**What you are asked to do**
From the listing below, copy each line where "These" occurs.

**Study material**
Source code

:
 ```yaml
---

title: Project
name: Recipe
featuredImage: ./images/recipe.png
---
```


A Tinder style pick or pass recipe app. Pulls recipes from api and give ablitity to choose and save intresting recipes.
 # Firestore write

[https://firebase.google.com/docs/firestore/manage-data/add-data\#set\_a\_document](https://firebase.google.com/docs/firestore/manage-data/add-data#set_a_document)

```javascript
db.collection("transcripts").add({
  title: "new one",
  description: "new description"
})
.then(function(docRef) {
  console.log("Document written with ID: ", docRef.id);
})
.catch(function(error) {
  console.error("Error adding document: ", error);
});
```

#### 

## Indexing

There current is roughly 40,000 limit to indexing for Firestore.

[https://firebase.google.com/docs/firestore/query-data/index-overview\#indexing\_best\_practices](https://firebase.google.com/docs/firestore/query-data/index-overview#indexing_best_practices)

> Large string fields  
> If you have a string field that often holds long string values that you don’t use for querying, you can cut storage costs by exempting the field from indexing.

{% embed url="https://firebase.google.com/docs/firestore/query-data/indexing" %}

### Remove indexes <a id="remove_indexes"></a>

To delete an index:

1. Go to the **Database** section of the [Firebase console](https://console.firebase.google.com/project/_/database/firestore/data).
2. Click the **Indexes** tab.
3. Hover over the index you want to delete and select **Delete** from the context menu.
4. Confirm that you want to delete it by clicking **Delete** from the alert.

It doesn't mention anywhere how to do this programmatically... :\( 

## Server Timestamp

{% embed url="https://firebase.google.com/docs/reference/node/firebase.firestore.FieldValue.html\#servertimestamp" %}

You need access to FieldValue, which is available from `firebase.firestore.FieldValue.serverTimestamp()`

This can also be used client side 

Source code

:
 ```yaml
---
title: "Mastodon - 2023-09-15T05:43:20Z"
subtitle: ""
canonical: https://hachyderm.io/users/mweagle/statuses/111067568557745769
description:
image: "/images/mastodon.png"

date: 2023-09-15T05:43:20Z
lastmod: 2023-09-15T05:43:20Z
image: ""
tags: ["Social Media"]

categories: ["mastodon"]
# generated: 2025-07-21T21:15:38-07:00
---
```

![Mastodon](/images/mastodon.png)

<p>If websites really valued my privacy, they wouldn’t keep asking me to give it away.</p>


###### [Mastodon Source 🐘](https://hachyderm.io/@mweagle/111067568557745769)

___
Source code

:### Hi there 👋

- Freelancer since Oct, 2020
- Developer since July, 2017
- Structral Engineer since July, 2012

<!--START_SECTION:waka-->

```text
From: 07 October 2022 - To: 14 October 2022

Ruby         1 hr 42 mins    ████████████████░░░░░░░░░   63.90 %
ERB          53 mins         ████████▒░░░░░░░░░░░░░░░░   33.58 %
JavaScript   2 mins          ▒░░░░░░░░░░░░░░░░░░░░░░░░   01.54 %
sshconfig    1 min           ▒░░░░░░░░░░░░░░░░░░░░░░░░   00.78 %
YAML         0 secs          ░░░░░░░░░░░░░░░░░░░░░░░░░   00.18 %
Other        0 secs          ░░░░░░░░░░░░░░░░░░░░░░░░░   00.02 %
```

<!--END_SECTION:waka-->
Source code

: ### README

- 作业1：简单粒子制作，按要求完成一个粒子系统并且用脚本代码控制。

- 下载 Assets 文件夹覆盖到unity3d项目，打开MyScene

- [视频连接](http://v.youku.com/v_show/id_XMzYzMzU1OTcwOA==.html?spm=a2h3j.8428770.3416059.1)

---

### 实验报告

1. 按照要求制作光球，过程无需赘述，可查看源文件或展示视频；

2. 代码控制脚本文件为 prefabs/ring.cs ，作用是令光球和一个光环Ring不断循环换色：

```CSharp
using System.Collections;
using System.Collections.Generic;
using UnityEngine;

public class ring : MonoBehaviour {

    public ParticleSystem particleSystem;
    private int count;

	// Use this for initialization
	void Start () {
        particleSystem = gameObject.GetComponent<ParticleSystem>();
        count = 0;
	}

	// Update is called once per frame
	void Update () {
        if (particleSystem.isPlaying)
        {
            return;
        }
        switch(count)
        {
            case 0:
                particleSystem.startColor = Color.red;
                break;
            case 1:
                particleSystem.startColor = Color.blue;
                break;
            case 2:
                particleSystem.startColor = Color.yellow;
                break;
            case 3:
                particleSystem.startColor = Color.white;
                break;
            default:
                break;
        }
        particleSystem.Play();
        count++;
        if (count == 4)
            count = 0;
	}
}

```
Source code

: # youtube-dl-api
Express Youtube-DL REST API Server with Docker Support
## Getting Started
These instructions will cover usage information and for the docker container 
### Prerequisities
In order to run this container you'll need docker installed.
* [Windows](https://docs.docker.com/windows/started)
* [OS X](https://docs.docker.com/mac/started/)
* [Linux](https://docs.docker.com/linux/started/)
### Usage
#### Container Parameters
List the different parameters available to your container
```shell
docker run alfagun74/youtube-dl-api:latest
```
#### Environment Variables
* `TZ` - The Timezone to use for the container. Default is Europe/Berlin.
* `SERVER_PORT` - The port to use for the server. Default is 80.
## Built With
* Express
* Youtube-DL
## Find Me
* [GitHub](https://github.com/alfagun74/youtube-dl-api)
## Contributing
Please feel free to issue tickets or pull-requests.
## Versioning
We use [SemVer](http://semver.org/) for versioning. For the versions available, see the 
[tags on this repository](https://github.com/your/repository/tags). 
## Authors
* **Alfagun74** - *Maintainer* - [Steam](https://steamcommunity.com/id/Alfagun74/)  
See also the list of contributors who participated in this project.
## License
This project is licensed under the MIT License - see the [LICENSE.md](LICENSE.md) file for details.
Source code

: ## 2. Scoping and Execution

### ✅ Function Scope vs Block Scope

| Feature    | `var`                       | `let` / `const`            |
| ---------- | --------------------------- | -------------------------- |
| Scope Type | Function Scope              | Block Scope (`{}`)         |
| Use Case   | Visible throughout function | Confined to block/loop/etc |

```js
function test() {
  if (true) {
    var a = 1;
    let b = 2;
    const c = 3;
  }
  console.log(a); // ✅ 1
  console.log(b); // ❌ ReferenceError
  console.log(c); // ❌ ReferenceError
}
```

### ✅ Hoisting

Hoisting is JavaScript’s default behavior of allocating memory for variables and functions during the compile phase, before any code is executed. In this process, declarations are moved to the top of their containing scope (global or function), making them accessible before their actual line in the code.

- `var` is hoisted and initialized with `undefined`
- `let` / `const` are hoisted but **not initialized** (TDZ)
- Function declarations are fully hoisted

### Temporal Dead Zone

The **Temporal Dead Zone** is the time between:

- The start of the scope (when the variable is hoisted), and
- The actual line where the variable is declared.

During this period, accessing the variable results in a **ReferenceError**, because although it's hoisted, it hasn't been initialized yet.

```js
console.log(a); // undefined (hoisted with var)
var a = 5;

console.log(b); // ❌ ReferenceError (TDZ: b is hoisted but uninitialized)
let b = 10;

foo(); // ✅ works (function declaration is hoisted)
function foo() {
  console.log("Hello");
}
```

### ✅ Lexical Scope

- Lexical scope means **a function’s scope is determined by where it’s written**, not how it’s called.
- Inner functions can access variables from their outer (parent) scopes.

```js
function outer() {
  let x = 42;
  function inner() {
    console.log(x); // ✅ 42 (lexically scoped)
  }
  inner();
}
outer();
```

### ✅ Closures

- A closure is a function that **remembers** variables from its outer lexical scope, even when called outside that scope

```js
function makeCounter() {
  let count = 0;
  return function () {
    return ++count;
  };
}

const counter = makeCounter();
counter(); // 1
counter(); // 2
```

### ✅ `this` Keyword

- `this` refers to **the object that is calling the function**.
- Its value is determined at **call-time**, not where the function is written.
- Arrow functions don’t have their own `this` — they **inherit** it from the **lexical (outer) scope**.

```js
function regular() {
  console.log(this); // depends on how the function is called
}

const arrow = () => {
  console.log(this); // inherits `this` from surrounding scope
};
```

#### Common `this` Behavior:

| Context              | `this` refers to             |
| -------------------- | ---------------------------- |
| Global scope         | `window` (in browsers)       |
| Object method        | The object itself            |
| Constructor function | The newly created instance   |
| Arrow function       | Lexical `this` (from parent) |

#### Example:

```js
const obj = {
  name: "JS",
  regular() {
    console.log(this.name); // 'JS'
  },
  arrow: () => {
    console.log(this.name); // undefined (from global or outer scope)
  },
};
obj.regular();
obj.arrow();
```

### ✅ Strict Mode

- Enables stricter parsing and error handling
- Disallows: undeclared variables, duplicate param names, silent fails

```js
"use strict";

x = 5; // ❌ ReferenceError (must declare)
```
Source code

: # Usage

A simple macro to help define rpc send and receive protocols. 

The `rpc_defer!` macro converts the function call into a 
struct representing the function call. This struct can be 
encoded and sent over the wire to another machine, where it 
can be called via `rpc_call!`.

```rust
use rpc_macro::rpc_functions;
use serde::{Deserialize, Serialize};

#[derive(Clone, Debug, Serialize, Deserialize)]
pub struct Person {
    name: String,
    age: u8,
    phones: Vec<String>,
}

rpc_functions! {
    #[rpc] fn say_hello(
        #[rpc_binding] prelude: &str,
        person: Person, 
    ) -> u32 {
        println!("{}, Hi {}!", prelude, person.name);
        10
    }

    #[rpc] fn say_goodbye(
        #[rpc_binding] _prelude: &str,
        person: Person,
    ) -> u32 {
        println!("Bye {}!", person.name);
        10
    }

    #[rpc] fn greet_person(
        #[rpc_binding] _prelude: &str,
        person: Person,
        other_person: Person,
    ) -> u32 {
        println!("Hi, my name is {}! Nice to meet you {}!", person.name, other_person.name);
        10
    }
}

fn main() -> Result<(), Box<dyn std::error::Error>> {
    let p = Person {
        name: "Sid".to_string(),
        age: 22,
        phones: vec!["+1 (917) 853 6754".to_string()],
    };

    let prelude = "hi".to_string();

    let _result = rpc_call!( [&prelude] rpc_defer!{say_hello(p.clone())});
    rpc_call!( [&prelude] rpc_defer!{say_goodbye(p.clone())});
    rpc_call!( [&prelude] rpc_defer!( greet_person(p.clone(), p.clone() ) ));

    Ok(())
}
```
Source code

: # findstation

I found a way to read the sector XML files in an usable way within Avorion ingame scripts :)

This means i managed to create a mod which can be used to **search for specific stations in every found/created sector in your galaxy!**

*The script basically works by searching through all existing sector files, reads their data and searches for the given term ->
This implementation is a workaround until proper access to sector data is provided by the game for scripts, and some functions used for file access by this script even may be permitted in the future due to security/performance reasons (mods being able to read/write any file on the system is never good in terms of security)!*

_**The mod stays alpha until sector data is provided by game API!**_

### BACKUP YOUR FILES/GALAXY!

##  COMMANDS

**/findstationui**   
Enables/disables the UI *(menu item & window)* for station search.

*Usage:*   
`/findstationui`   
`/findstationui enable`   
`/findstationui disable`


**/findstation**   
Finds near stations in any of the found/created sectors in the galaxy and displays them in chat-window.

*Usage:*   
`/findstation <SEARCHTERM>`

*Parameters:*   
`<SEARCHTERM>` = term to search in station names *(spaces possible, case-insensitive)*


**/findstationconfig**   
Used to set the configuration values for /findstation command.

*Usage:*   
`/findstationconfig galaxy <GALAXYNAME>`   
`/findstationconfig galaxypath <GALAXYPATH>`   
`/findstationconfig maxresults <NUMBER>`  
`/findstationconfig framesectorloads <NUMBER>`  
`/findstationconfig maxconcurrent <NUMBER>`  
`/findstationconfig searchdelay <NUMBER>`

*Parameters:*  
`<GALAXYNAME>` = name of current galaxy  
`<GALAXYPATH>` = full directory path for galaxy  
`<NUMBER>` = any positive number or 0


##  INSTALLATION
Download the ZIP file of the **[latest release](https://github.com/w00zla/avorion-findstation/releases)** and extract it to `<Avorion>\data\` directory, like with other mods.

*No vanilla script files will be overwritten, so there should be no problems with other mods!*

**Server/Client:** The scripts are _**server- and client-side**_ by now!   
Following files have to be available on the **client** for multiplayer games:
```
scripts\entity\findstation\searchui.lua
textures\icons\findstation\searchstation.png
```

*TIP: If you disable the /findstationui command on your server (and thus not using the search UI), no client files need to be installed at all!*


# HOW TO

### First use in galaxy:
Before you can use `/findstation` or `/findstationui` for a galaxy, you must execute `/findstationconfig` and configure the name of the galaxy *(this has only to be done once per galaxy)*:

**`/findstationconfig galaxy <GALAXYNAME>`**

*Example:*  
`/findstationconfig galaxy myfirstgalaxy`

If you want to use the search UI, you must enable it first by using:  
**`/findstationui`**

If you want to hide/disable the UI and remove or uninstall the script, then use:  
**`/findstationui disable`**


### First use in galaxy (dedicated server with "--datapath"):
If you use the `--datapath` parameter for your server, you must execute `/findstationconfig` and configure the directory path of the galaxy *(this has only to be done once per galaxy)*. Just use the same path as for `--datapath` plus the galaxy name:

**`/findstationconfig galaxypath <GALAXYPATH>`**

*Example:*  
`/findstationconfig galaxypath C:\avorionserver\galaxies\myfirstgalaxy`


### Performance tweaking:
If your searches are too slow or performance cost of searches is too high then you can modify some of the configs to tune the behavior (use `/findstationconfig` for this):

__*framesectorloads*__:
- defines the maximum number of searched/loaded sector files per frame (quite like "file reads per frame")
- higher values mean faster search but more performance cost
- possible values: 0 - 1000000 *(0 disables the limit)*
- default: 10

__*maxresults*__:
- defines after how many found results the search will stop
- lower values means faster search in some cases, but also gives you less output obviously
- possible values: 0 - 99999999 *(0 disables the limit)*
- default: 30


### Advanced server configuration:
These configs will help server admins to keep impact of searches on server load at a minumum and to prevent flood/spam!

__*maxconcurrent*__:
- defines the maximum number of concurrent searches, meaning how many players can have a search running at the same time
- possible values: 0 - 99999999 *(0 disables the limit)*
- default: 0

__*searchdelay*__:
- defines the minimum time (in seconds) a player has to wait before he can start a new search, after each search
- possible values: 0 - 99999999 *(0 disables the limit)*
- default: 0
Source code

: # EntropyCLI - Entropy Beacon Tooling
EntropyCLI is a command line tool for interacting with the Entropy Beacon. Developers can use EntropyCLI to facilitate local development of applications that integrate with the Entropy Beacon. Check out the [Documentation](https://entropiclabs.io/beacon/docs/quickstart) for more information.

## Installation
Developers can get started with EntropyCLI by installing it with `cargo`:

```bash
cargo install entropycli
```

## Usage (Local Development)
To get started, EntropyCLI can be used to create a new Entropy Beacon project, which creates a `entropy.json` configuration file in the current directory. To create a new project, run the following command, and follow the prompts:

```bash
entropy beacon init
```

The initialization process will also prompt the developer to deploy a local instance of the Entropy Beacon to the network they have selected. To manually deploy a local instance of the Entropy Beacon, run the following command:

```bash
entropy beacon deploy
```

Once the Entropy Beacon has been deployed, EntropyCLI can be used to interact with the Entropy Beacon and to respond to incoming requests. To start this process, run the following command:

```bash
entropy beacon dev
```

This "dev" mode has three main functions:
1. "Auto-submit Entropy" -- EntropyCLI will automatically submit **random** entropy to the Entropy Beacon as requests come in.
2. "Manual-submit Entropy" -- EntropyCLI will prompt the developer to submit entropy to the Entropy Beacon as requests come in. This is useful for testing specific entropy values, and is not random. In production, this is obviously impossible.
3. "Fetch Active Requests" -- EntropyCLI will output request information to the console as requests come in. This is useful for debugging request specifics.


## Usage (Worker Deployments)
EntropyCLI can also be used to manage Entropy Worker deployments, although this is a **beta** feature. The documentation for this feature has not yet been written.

**The answer**
These instructions will cover usage information and for the docker container 
These configs will help server admins to keep impact of searches on server load at a minumum and to prevent flood/spam!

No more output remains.